A stretched spring has 5184 J of elastic potential energy and a spring constant of 16,200 N/m. What is the displacement of the s

yawa3891 [41]

Hello!

A stretched spring has 5184 J of elastic potential energy and a spring constant of 16,200 N/m.
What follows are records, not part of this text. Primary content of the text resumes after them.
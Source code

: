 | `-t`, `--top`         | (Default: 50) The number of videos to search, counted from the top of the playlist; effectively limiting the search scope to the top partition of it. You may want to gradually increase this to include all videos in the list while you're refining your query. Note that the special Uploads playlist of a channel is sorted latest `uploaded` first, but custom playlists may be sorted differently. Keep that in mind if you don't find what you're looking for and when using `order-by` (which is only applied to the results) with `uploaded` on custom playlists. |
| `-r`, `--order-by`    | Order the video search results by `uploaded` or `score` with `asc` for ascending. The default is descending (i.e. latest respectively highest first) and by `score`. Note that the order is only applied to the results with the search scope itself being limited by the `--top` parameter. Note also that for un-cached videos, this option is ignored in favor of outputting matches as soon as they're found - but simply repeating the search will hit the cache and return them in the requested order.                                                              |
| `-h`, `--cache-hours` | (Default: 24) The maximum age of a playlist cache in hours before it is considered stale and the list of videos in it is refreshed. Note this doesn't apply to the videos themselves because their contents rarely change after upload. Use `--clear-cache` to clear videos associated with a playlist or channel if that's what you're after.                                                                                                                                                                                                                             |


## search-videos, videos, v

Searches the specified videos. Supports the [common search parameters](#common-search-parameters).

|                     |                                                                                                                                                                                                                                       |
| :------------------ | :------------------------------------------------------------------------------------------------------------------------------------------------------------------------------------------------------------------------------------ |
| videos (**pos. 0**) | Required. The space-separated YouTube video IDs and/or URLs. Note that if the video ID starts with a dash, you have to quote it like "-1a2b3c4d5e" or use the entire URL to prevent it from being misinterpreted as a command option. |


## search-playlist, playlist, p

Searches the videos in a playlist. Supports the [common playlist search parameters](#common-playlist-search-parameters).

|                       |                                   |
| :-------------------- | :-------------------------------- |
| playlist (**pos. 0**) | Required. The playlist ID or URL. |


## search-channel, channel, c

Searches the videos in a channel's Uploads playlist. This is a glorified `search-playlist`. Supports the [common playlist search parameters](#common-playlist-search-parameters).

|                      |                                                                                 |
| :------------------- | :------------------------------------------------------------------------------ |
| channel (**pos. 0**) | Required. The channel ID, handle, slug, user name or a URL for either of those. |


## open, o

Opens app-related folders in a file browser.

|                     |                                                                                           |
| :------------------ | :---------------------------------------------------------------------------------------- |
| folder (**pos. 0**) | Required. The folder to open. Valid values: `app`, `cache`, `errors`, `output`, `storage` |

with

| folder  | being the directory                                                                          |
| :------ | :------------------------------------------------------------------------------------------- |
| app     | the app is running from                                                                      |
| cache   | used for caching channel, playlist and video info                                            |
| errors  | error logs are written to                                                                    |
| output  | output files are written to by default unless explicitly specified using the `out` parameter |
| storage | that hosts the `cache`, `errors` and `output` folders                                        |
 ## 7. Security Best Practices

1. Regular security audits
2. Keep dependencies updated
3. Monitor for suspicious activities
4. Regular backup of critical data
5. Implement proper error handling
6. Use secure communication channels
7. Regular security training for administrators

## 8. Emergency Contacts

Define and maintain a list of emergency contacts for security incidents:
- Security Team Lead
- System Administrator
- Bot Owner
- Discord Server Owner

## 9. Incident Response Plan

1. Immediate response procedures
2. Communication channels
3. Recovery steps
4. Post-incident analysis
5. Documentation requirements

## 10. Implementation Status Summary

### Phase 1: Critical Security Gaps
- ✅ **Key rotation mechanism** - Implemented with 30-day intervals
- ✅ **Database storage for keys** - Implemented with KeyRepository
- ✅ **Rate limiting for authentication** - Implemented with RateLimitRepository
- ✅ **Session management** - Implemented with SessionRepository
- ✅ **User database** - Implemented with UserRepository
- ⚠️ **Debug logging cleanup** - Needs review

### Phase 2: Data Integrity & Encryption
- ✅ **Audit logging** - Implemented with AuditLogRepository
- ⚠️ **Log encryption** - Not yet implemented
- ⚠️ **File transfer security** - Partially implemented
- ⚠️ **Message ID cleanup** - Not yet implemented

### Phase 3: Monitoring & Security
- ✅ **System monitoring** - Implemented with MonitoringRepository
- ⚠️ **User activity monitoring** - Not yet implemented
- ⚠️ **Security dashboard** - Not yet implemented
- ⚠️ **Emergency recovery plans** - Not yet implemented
What is the displacement of the spring ?

Data:

$E_{pe}\:(elastic\:potential\:energy) = 5184\:J$

$K\:(constant) = 16200\:N/m$

$x\:(displacement) =\:?$

For a spring (or an elastic), the elastic potential energy is calculated by the following expression:

$E_{pe} = \dfrac{k*x^2}{2}$

Where k represents the elastic constant of the spring (or elastic) and x the deformation or displacement suffered by the spring.

Solving:

$E_{pe} = \dfrac{k*x^2}{2}$

$5184 = \dfrac{16200*x^2}{2}$

$5184*2 = 16200*x^2$

$10368 = 16200\:x^2$

$16200\:x^2 = 10368$

$x^{2} = \dfrac{10368}{16200}$

$x^{2} = 0.64$

$x = \sqrt{0.64}$

$\boxed{\boxed{x = 0.8\:m}}\end{array}}\qquad\checkmark$

Answer:

The displacement of the spring = 0.8 m

_______________________________

I Hope this helps, greetings ... Dexteright02! =)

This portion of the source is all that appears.